By NEAL WAGNER / City Editor

Walking down the miles of hallways in Shelby Baptist Medical Center’s many facilities, it is hard to miss seeing a friendly face wearing a pink or blue jacket.

The blue- or pink-clad workers are quick to point lost visitors in the right direction, work to comfort patients’ family members and ensure the coffee pots in waiting rooms and staff lounges are always full.

“We are the pink ladies and a few good men in blue,” Shelby Baptist Auxiliary Vice President Hope Hundley said with a laugh.

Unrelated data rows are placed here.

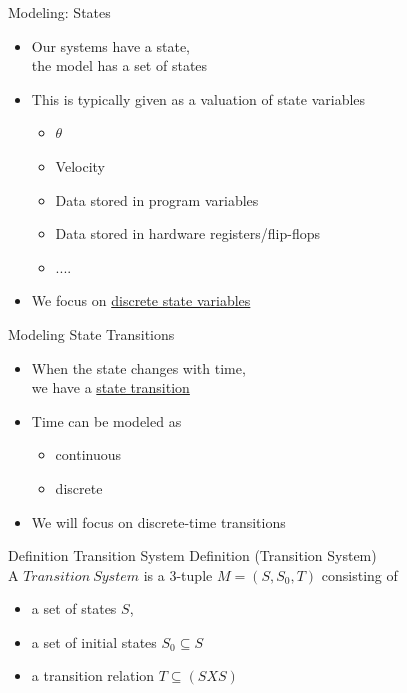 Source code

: \documentclass{beamer}
\begin{document}
\begin{frame}{Modeling: States}
\begin{itemize}
\item<1-> Our systems have a state, \\
the model has a set of states

\item<2-> This is typically given as a valuation of state variables
\begin{itemize}
\item $\theta$
\item Velocity
\item Data stored in program variables
\item Data stored in hardware registers/flip-flops
\item ....
\end{itemize}

\item<3-> We focus on \underline{discrete state variables}
\end{itemize}
\end{frame}

\begin{frame}{Modeling State Transitions}
\begin{itemize}
\item<1-> When the state changes with time, \\
we have a \underline{state transition}

\item<2-> Time can be modeled as
 \begin{itemize}
\item continuous
\item discrete
\end{itemize}

\item<3-> We will focus on discrete-time transitions
\end{itemize}
\end{frame}

\begin{frame}{Definition Transition System}
Definition (Transition System) \\
A $Transition~System$ is a 3-tuple $M = (S, S_0, T)$ consisting of
\begin{itemize}
\item a set of states $S$,

\item a set of initial states $S_0 \subseteq S$\item a transition relation $T \subseteq (S X S)$
\end{itemize}
\end{frame}
\end{document}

For decades, members of the Shelby Baptist Auxiliary have worked on a volunteer basis to complete tasks hospital employees are not staffed to handle. Over the years, the hospital has come to rely on the volunteers’ help to provide “an extra level of service,” said Lisa Driver, manager of volunteer services and the hospital’s gift shops.

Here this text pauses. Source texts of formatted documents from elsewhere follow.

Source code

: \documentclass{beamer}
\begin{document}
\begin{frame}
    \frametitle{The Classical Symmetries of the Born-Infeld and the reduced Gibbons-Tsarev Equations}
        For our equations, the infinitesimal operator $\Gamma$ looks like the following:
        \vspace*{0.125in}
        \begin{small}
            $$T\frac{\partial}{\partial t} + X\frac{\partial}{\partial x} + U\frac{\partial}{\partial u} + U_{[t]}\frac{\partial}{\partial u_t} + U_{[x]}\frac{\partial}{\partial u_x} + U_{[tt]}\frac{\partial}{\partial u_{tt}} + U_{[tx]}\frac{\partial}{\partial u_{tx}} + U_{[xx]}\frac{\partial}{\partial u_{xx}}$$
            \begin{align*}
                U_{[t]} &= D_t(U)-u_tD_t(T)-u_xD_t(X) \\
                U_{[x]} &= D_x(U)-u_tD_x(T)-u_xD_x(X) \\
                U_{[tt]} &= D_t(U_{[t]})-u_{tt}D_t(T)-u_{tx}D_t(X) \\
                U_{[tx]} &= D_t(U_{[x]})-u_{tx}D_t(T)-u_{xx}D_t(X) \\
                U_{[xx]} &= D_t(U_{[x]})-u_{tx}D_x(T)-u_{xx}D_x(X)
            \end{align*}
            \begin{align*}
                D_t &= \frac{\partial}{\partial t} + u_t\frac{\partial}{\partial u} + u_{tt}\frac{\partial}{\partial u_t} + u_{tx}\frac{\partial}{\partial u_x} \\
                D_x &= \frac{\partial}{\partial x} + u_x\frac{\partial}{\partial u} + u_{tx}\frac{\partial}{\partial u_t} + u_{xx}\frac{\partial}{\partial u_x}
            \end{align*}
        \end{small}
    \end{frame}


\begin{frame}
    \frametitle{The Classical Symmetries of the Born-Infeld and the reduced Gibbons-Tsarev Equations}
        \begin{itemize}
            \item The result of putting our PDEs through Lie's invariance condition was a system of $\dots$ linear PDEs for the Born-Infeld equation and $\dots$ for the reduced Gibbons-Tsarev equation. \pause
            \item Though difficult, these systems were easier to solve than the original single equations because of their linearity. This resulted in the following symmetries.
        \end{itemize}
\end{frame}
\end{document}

“They provide extra service we would not be able to provide without them,” Driver said. “There certainly wouldn’t be any coffee made without them here.”

The volunteers routinely give directions to lost hospital visitors, help patients fill out paperwork before they see a physician and help comfort patients’ nervous family members.

“A lot of times, we can help calm patients’ families down,” said Auxiliary Second Vice President Lois Lois. “They will be sitting out in the waiting room, and they will be worried because their family member has been back there for 45 minutes and they were only supposed to be back there for 30 minutes.

“We can’t release any personal medical information, but we can call back and say ‘What’s the holdup?” Lois added.

Last year, the 77 Auxiliary volunteers worked a total of 18,089 hours at Shelby Baptist, which is the equivalent of 104 full-time employees. If the volunteers were full-time employees, their payroll would have cost the hospital more than $320,000 in 2010, Driver said.

The volunteers said helping out at the hospital is one of the most rewarding experiences of their lives.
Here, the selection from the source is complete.